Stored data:
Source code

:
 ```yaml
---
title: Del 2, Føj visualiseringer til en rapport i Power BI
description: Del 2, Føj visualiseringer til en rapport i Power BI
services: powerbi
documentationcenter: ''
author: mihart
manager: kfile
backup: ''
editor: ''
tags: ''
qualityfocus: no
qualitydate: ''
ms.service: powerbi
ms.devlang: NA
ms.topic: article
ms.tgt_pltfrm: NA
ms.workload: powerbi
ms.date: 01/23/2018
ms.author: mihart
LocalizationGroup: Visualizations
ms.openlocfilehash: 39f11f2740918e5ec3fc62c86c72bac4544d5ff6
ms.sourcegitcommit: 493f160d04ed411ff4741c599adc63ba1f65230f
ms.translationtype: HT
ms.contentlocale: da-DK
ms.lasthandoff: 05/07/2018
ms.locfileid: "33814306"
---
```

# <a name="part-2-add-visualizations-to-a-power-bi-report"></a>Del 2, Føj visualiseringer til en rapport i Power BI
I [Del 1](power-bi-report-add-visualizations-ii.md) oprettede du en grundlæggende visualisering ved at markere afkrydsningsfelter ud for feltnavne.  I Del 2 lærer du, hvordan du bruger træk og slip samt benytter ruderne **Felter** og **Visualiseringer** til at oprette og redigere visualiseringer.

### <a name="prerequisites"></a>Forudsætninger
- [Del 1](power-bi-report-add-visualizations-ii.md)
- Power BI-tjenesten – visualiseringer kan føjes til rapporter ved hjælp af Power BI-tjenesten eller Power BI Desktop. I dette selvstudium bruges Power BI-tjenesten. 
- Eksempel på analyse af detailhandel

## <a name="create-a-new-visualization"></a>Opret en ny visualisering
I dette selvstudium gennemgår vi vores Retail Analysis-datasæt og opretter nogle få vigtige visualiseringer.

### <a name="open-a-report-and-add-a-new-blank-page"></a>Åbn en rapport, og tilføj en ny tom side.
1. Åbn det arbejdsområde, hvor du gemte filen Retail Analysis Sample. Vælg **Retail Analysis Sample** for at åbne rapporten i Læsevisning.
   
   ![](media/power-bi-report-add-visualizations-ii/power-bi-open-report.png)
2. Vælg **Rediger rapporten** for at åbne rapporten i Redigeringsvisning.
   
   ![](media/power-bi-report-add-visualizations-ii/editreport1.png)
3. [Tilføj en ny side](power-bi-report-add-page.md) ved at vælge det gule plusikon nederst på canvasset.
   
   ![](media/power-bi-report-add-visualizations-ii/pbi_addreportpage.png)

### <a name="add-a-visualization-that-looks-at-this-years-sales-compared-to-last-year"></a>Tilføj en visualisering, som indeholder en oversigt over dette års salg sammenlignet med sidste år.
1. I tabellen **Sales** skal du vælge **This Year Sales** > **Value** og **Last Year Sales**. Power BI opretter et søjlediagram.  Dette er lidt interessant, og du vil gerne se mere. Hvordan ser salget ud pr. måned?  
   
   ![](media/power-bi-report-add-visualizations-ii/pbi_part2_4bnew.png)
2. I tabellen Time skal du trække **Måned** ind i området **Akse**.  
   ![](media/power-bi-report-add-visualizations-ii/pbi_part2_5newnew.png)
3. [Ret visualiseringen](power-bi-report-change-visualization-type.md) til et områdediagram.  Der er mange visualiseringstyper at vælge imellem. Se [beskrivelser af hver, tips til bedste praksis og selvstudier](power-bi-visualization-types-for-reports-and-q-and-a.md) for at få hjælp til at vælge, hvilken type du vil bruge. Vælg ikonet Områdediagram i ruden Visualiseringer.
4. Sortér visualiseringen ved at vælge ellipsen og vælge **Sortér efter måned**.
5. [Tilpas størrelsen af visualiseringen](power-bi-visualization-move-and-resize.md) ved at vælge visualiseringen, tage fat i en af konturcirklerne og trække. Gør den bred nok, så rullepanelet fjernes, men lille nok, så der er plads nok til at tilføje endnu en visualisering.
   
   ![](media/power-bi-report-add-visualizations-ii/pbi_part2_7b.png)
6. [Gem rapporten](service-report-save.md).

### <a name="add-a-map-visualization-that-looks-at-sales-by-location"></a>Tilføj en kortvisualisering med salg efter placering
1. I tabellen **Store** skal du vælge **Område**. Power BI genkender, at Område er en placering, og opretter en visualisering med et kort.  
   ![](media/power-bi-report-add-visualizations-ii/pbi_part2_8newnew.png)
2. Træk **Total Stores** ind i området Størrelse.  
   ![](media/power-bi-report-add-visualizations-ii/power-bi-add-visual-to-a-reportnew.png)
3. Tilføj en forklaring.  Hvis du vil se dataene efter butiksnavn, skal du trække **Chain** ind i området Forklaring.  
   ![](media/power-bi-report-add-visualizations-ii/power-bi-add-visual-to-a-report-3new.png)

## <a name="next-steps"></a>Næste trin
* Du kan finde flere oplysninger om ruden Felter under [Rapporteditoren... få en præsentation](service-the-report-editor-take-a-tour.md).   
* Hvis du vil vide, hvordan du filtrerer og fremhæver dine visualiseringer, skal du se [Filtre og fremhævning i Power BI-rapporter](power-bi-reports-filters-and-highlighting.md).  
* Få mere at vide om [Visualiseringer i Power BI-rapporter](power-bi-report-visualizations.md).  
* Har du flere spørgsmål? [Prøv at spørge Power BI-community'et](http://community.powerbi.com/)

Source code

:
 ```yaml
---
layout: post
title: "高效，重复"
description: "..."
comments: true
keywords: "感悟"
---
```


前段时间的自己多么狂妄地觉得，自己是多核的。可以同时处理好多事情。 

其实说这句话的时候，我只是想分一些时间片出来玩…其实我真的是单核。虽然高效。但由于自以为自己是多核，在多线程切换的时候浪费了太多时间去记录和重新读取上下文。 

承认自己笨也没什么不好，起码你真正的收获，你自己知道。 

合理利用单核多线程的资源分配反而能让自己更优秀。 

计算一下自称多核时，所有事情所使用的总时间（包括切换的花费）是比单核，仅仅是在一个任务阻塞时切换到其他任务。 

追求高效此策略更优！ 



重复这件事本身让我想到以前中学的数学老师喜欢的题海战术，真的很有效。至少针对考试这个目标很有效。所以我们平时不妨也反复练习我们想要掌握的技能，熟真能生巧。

▸ **What the task requires**: Sift through the entries and copy every line with "Hvis".

▸ **Answer area**:
3. Tilføj en forklaring.  Hvis du vil se dataene efter butiksnavn, skal du trække **Chain** ind i området Forklaring.  
* Hvis du vil vide, hvordan du filtrerer og fremhæver dine visualiseringer, skal du se [Filtre og fremhævning i Power BI-rapporter](power-bi-reports-filters-and-highlighting.md).  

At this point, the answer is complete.